## [About this exercise]
The lines to extract run from the first line of the material below to the line containing "Weise kann man", both included; leave the pictures behind.
[Record set Boundary: Start]
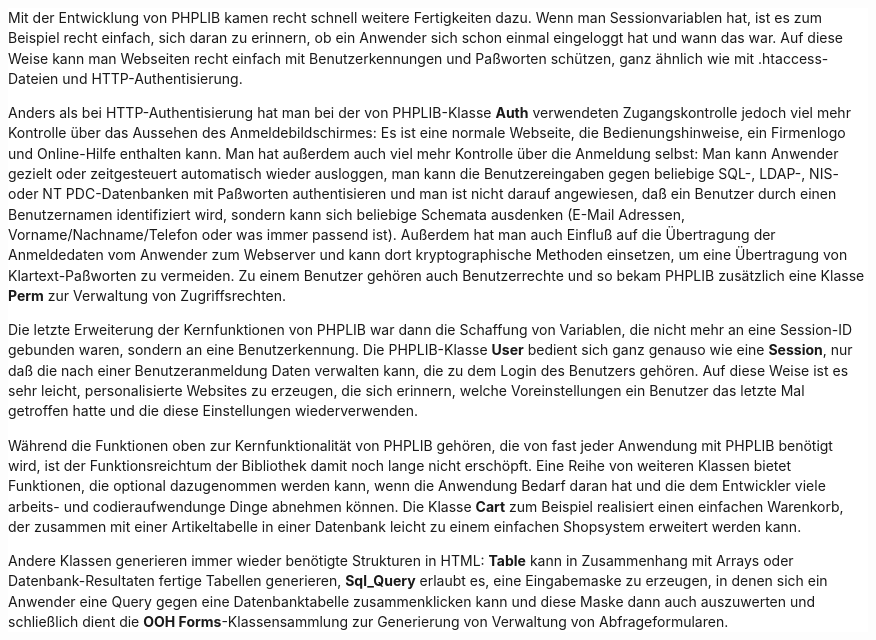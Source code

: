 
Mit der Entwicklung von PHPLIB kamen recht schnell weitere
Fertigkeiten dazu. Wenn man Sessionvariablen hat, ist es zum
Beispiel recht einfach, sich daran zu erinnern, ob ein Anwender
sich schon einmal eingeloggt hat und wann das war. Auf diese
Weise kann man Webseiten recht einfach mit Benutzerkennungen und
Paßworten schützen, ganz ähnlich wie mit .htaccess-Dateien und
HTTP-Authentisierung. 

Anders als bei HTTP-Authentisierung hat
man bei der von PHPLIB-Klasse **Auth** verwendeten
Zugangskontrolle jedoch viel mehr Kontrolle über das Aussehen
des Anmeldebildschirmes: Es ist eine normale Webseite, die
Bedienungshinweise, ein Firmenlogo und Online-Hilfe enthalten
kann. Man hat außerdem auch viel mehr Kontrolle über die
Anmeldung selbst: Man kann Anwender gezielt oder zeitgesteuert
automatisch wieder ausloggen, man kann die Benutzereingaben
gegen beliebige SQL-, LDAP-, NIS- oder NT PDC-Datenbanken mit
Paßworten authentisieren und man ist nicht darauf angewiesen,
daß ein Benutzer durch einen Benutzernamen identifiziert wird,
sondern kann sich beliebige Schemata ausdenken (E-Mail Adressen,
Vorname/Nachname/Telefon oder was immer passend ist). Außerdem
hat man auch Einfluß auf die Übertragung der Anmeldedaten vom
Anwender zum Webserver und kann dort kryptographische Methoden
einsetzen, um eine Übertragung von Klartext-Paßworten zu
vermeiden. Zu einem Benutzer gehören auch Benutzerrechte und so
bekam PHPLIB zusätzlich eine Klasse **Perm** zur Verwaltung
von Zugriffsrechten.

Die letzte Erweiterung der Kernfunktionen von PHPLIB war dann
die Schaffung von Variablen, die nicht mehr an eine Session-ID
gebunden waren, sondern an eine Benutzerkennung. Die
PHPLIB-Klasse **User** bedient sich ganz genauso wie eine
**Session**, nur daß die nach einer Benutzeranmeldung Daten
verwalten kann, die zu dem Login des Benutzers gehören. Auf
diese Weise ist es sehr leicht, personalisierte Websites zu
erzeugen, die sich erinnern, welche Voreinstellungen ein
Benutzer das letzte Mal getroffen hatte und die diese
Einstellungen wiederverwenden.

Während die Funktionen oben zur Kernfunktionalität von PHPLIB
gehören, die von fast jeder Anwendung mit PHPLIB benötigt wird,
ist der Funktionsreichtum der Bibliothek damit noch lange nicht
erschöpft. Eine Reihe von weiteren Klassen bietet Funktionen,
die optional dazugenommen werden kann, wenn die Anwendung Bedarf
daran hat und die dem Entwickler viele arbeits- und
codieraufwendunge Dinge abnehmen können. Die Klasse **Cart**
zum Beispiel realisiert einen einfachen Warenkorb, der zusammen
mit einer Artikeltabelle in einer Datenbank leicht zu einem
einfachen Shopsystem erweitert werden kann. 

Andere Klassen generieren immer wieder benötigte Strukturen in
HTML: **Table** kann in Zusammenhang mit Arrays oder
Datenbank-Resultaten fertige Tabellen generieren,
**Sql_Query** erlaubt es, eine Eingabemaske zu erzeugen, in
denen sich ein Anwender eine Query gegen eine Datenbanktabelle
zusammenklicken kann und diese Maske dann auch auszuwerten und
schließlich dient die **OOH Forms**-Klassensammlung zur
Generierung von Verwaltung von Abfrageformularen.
[Record set Boundary: End]
## [Result]
Source code

: 
Mit der Entwicklung von PHPLIB kamen recht schnell weitere
Fertigkeiten dazu. Wenn man Sessionvariablen hat, ist es zum
Beispiel recht einfach, sich daran zu erinnern, ob ein Anwender
sich schon einmal eingeloggt hat und wann das war. Auf diese
Weise kann man Webseiten recht einfach mit Benutzerkennungen und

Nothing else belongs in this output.